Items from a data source

>>

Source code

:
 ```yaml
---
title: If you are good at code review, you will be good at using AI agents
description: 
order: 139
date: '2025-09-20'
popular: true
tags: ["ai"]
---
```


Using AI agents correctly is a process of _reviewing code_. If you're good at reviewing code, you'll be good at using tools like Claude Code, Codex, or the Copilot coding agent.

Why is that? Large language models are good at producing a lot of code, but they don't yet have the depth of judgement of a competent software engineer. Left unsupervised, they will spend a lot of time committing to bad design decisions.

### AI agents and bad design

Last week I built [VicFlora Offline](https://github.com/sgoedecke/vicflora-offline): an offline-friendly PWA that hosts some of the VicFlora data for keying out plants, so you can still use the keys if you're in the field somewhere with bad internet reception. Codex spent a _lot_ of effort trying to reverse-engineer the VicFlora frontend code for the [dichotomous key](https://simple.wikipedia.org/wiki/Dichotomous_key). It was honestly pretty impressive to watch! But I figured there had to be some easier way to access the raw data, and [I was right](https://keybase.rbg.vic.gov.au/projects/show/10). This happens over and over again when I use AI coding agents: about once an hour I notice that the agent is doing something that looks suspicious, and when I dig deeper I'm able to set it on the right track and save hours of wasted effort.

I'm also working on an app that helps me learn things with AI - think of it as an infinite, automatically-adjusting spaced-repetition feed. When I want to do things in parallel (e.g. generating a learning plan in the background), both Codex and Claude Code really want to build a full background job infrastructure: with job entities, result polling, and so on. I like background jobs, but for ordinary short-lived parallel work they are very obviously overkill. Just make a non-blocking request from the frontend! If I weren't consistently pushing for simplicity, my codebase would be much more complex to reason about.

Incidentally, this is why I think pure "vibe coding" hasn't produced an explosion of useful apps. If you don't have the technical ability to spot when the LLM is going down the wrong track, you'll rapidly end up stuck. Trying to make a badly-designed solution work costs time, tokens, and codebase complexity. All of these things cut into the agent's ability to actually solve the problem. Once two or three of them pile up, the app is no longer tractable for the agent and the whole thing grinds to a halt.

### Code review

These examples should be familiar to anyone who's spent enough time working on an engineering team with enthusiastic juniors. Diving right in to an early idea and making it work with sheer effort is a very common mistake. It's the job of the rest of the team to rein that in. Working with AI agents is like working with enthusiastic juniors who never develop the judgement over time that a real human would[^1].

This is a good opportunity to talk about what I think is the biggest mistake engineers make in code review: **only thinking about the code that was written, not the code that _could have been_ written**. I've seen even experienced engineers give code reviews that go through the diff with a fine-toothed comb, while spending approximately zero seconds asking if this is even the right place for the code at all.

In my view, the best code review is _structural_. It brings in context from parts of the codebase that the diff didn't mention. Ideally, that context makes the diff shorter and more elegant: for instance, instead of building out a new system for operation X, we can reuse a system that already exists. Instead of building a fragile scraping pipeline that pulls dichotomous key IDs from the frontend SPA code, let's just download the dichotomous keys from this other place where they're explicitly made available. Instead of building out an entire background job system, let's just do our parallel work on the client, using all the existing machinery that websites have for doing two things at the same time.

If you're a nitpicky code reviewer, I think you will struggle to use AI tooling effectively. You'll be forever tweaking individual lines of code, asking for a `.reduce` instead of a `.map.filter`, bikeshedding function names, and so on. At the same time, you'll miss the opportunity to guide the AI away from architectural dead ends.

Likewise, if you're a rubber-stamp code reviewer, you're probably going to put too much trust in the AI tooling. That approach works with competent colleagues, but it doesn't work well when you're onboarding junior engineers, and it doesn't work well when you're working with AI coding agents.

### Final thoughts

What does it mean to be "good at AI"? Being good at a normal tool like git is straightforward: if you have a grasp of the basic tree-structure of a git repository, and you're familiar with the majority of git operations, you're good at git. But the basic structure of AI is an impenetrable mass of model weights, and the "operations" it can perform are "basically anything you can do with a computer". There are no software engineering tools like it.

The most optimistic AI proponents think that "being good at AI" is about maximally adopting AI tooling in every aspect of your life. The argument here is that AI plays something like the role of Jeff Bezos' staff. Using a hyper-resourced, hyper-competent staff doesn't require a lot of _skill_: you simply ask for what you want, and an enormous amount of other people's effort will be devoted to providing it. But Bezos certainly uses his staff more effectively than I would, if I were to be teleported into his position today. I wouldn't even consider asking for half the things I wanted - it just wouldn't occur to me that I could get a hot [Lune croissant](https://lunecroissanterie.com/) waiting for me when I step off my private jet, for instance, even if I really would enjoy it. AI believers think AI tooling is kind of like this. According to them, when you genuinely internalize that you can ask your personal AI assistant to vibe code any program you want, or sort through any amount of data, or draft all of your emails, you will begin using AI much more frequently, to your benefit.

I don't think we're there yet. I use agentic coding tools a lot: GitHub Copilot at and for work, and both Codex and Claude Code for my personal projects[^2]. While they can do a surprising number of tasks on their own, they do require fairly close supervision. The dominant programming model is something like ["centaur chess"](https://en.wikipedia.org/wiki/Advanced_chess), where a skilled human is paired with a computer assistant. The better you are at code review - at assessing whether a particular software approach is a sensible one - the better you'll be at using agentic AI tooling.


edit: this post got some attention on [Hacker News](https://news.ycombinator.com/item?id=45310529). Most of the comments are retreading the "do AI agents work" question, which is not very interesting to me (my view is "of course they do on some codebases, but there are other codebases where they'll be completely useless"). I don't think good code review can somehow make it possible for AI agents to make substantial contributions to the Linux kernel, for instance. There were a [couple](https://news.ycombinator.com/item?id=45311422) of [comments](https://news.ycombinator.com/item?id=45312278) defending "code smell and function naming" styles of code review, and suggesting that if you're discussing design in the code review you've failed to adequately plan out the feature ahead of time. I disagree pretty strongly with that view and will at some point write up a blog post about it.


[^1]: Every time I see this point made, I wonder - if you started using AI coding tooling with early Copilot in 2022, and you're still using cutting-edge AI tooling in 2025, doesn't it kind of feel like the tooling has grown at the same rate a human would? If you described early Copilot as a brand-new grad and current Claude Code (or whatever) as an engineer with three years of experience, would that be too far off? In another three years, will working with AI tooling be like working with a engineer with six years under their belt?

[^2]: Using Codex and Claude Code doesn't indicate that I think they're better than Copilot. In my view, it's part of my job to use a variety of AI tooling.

<<

* [Work instructions] Please give each line above again, word for word.

* [Task result]
Source code

:
 ```yaml
---
title: If you are good at code review, you will be good at using AI agents
description: 
order: 139
date: '2025-09-20'
popular: true
tags: ["ai"]
---
```


Using AI agents correctly is a process of _reviewing code_. If you're good at reviewing code, you'll be good at using tools like Claude Code, Codex, or the Copilot coding agent.

Why is that? Large language models are good at producing a lot of code, but they don't yet have the depth of judgement of a competent software engineer. Left unsupervised, they will spend a lot of time committing to bad design decisions.

### AI agents and bad design

Last week I built [VicFlora Offline](https://github.com/sgoedecke/vicflora-offline): an offline-friendly PWA that hosts some of the VicFlora data for keying out plants, so you can still use the keys if you're in the field somewhere with bad internet reception. Codex spent a _lot_ of effort trying to reverse-engineer the VicFlora frontend code for the [dichotomous key](https://simple.wikipedia.org/wiki/Dichotomous_key). It was honestly pretty impressive to watch! But I figured there had to be some easier way to access the raw data, and [I was right](https://keybase.rbg.vic.gov.au/projects/show/10). This happens over and over again when I use AI coding agents: about once an hour I notice that the agent is doing something that looks suspicious, and when I dig deeper I'm able to set it on the right track and save hours of wasted effort.

I'm also working on an app that helps me learn things with AI - think of it as an infinite, automatically-adjusting spaced-repetition feed. When I want to do things in parallel (e.g. generating a learning plan in the background), both Codex and Claude Code really want to build a full background job infrastructure: with job entities, result polling, and so on. I like background jobs, but for ordinary short-lived parallel work they are very obviously overkill. Just make a non-blocking request from the frontend! If I weren't consistently pushing for simplicity, my codebase would be much more complex to reason about.

Incidentally, this is why I think pure "vibe coding" hasn't produced an explosion of useful apps. If you don't have the technical ability to spot when the LLM is going down the wrong track, you'll rapidly end up stuck. Trying to make a badly-designed solution work costs time, tokens, and codebase complexity. All of these things cut into the agent's ability to actually solve the problem. Once two or three of them pile up, the app is no longer tractable for the agent and the whole thing grinds to a halt.

### Code review

These examples should be familiar to anyone who's spent enough time working on an engineering team with enthusiastic juniors. Diving right in to an early idea and making it work with sheer effort is a very common mistake. It's the job of the rest of the team to rein that in. Working with AI agents is like working with enthusiastic juniors who never develop the judgement over time that a real human would[^1].

This is a good opportunity to talk about what I think is the biggest mistake engineers make in code review: **only thinking about the code that was written, not the code that _could have been_ written**. I've seen even experienced engineers give code reviews that go through the diff with a fine-toothed comb, while spending approximately zero seconds asking if this is even the right place for the code at all.

In my view, the best code review is _structural_. It brings in context from parts of the codebase that the diff didn't mention. Ideally, that context makes the diff shorter and more elegant: for instance, instead of building out a new system for operation X, we can reuse a system that already exists. Instead of building a fragile scraping pipeline that pulls dichotomous key IDs from the frontend SPA code, let's just download the dichotomous keys from this other place where they're explicitly made available. Instead of building out an entire background job system, let's just do our parallel work on the client, using all the existing machinery that websites have for doing two things at the same time.

If you're a nitpicky code reviewer, I think you will struggle to use AI tooling effectively. You'll be forever tweaking individual lines of code, asking for a `.reduce` instead of a `.map.filter`, bikeshedding function names, and so on. At the same time, you'll miss the opportunity to guide the AI away from architectural dead ends.

Likewise, if you're a rubber-stamp code reviewer, you're probably going to put too much trust in the AI tooling. That approach works with competent colleagues, but it doesn't work well when you're onboarding junior engineers, and it doesn't work well when you're working with AI coding agents.

### Final thoughts

What does it mean to be "good at AI"? Being good at a normal tool like git is straightforward: if you have a grasp of the basic tree-structure of a git repository, and you're familiar with the majority of git operations, you're good at git. But the basic structure of AI is an impenetrable mass of model weights, and the "operations" it can perform are "basically anything you can do with a computer". There are no software engineering tools like it.

The most optimistic AI proponents think that "being good at AI" is about maximally adopting AI tooling in every aspect of your life. The argument here is that AI plays something like the role of Jeff Bezos' staff. Using a hyper-resourced, hyper-competent staff doesn't require a lot of _skill_: you simply ask for what you want, and an enormous amount of other people's effort will be devoted to providing it. But Bezos certainly uses his staff more effectively than I would, if I were to be teleported into his position today. I wouldn't even consider asking for half the things I wanted - it just wouldn't occur to me that I could get a hot [Lune croissant](https://lunecroissanterie.com/) waiting for me when I step off my private jet, for instance, even if I really would enjoy it. AI believers think AI tooling is kind of like this. According to them, when you genuinely internalize that you can ask your personal AI assistant to vibe code any program you want, or sort through any amount of data, or draft all of your emails, you will begin using AI much more frequently, to your benefit.

I don't think we're there yet. I use agentic coding tools a lot: GitHub Copilot at and for work, and both Codex and Claude Code for my personal projects[^2]. While they can do a surprising number of tasks on their own, they do require fairly close supervision. The dominant programming model is something like ["centaur chess"](https://en.wikipedia.org/wiki/Advanced_chess), where a skilled human is paired with a computer assistant. The better you are at code review - at assessing whether a particular software approach is a sensible one - the better you'll be at using agentic AI tooling.


edit: this post got some attention on [Hacker News](https://news.ycombinator.com/item?id=45310529). Most of the comments are retreading the "do AI agents work" question, which is not very interesting to me (my view is "of course they do on some codebases, but there are other codebases where they'll be completely useless"). I don't think good code review can somehow make it possible for AI agents to make substantial contributions to the Linux kernel, for instance. There were a [couple](https://news.ycombinator.com/item?id=45311422) of [comments](https://news.ycombinator.com/item?id=45312278) defending "code smell and function naming" styles of code review, and suggesting that if you're discussing design in the code review you've failed to adequately plan out the feature ahead of time. I disagree pretty strongly with that view and will at some point write up a blog post about it.


[^1]: Every time I see this point made, I wonder - if you started using AI coding tooling with early Copilot in 2022, and you're still using cutting-edge AI tooling in 2025, doesn't it kind of feel like the tooling has grown at the same rate a human would? If you described early Copilot as a brand-new grad and current Claude Code (or whatever) as an engineer with three years of experience, would that be too far off? In another three years, will working with AI tooling be like working with a engineer with six years under their belt?

[^2]: Using Codex and Claude Code doesn't indicate that I think they're better than Copilot. In my view, it's part of my job to use a variety of AI tooling.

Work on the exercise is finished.